== Given entries ==

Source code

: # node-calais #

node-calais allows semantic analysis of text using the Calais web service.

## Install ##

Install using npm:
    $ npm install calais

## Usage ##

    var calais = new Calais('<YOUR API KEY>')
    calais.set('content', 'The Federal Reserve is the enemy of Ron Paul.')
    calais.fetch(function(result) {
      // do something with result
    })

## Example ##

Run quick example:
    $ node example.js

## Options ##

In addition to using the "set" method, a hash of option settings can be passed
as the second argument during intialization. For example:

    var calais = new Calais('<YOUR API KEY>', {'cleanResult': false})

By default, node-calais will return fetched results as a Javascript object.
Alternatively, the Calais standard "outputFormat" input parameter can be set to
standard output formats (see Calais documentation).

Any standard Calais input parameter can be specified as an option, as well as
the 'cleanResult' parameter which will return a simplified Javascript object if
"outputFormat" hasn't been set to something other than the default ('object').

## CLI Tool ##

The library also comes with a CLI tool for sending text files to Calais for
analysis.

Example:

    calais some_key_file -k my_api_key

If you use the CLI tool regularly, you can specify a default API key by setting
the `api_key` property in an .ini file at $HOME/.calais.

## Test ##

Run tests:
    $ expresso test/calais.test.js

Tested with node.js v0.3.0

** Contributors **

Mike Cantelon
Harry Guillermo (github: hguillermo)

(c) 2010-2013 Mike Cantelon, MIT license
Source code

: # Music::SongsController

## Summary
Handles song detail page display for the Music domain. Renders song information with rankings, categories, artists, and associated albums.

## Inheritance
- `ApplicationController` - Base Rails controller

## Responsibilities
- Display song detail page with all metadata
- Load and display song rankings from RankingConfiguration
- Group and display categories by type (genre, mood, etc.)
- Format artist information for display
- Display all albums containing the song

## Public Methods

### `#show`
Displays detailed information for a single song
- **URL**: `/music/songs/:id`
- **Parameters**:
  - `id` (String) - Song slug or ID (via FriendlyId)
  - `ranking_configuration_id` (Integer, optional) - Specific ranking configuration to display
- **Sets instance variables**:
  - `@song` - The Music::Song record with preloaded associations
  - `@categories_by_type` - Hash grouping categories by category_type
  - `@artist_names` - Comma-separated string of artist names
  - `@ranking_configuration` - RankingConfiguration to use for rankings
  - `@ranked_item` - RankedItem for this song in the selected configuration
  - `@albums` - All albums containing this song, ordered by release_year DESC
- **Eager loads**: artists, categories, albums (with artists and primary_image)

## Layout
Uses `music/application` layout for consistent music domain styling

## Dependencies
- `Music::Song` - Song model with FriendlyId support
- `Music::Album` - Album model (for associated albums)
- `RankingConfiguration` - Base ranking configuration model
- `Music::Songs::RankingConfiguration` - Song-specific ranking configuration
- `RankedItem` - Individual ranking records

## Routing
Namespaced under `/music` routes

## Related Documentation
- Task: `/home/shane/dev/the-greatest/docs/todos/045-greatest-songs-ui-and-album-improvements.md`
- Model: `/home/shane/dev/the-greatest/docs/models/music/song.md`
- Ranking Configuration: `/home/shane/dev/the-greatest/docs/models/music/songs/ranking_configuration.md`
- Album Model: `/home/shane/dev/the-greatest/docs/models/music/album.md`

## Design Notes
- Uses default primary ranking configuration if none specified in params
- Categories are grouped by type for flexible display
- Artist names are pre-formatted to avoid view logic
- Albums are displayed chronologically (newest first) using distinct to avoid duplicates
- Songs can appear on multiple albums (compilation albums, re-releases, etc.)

===

▸ **Exercise objective**
The required output is the stretch of entries above from the line containing "## Options ##" through the line containing "- Display song detail page with all metadata", reproduced exactly.

▸ **Output below**
## Options ##

In addition to using the "set" method, a hash of option settings can be passed
as the second argument during intialization. For example:

    var calais = new Calais('<YOUR API KEY>', {'cleanResult': false})

By default, node-calais will return fetched results as a Javascript object.
Alternatively, the Calais standard "outputFormat" input parameter can be set to
standard output formats (see Calais documentation).

Any standard Calais input parameter can be specified as an option, as well as
the 'cleanResult' parameter which will return a simplified Javascript object if
"outputFormat" hasn't been set to something other than the default ('object').

## CLI Tool ##

The library also comes with a CLI tool for sending text files to Calais for
analysis.

Example:

    calais some_key_file -k my_api_key

If you use the CLI tool regularly, you can specify a default API key by setting
the `api_key` property in an .ini file at $HOME/.calais.

## Test ##

Run tests:
    $ expresso test/calais.test.js

Tested with node.js v0.3.0

** Contributors **

Mike Cantelon
Harry Guillermo (github: hguillermo)

(c) 2010-2013 Mike Cantelon, MIT license
Source code

: # Music::SongsController

## Summary
Handles song detail page display for the Music domain. Renders song information with rankings, categories, artists, and associated albums.

## Inheritance
- `ApplicationController` - Base Rails controller

## Responsibilities
- Display song detail page with all metadata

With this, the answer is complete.